___ PROVIDED RECORDS
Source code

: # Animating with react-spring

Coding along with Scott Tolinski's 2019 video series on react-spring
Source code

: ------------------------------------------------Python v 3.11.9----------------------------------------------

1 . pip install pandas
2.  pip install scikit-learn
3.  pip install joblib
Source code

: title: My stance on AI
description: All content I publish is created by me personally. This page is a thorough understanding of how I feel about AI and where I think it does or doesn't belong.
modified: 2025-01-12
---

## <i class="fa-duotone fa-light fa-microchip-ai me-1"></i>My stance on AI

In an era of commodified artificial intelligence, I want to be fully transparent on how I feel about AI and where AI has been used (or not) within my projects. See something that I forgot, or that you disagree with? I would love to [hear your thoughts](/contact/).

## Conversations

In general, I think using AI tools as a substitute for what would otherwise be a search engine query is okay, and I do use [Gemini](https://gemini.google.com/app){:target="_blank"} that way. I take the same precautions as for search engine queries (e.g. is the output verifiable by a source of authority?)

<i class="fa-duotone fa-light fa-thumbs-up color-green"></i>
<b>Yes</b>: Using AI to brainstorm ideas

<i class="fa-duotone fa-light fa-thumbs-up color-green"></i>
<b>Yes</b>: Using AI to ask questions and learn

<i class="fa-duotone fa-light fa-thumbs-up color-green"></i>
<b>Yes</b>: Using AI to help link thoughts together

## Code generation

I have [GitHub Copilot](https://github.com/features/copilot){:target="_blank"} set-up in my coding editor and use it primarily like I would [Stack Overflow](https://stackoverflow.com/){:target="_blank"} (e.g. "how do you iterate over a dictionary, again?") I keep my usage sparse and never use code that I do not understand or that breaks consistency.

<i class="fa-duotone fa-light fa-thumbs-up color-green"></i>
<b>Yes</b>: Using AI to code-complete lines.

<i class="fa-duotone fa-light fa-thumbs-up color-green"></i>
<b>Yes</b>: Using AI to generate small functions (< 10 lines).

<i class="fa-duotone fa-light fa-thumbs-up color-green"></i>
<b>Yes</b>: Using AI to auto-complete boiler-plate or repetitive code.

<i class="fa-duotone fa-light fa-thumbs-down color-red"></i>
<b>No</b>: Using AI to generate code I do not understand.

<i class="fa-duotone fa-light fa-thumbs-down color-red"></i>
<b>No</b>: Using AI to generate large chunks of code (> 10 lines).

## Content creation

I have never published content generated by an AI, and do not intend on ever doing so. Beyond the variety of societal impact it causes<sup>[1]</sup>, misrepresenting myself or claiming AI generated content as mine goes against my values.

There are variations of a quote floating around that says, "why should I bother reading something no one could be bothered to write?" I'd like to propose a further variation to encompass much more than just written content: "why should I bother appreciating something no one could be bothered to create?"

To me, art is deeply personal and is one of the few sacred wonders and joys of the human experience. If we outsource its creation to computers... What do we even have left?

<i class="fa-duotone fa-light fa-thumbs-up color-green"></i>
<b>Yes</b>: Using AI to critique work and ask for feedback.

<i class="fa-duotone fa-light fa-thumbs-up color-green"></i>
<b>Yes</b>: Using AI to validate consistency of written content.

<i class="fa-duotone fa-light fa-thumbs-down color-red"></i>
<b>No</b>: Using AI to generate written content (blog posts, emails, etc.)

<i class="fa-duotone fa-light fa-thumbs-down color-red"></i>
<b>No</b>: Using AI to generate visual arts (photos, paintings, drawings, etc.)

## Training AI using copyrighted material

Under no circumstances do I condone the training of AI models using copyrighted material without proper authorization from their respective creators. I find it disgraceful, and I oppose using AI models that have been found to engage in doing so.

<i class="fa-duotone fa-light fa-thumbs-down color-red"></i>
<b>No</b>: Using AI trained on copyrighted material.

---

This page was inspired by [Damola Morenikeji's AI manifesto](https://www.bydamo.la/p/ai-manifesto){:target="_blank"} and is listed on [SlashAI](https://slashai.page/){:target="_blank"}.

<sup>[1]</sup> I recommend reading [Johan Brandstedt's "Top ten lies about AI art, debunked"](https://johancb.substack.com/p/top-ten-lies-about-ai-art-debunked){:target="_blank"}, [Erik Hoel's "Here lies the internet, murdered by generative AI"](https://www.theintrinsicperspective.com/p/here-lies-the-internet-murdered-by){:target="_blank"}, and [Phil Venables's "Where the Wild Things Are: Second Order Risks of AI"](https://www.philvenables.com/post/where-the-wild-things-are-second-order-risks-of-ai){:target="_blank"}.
______
### AIM OF THE TASK
Above are records; repeat only the lines starting at the line with "In general, I" and ending at the line with "<b>No</b>: Using AI to generate code", exactly as they appear, both included.

### SOLVED PROBLEM
In general, I think using AI tools as a substitute for what would otherwise be a search engine query is okay, and I do use [Gemini](https://gemini.google.com/app){:target="_blank"} that way. I take the same precautions as for search engine queries (e.g. is the output verifiable by a source of authority?)

<i class="fa-duotone fa-light fa-thumbs-up color-green"></i>
<b>Yes</b>: Using AI to brainstorm ideas

<i class="fa-duotone fa-light fa-thumbs-up color-green"></i>
<b>Yes</b>: Using AI to ask questions and learn

<i class="fa-duotone fa-light fa-thumbs-up color-green"></i>
<b>Yes</b>: Using AI to help link thoughts together

## Code generation

I have [GitHub Copilot](https://github.com/features/copilot){:target="_blank"} set-up in my coding editor and use it primarily like I would [Stack Overflow](https://stackoverflow.com/){:target="_blank"} (e.g. "how do you iterate over a dictionary, again?") I keep my usage sparse and never use code that I do not understand or that breaks consistency.

<i class="fa-duotone fa-light fa-thumbs-up color-green"></i>
<b>Yes</b>: Using AI to code-complete lines.

<i class="fa-duotone fa-light fa-thumbs-up color-green"></i>
<b>Yes</b>: Using AI to generate small functions (< 10 lines).

<i class="fa-duotone fa-light fa-thumbs-up color-green"></i>
<b>Yes</b>: Using AI to auto-complete boiler-plate or repetitive code.

<i class="fa-duotone fa-light fa-thumbs-down color-red"></i>
<b>No</b>: Using AI to generate code I do not understand.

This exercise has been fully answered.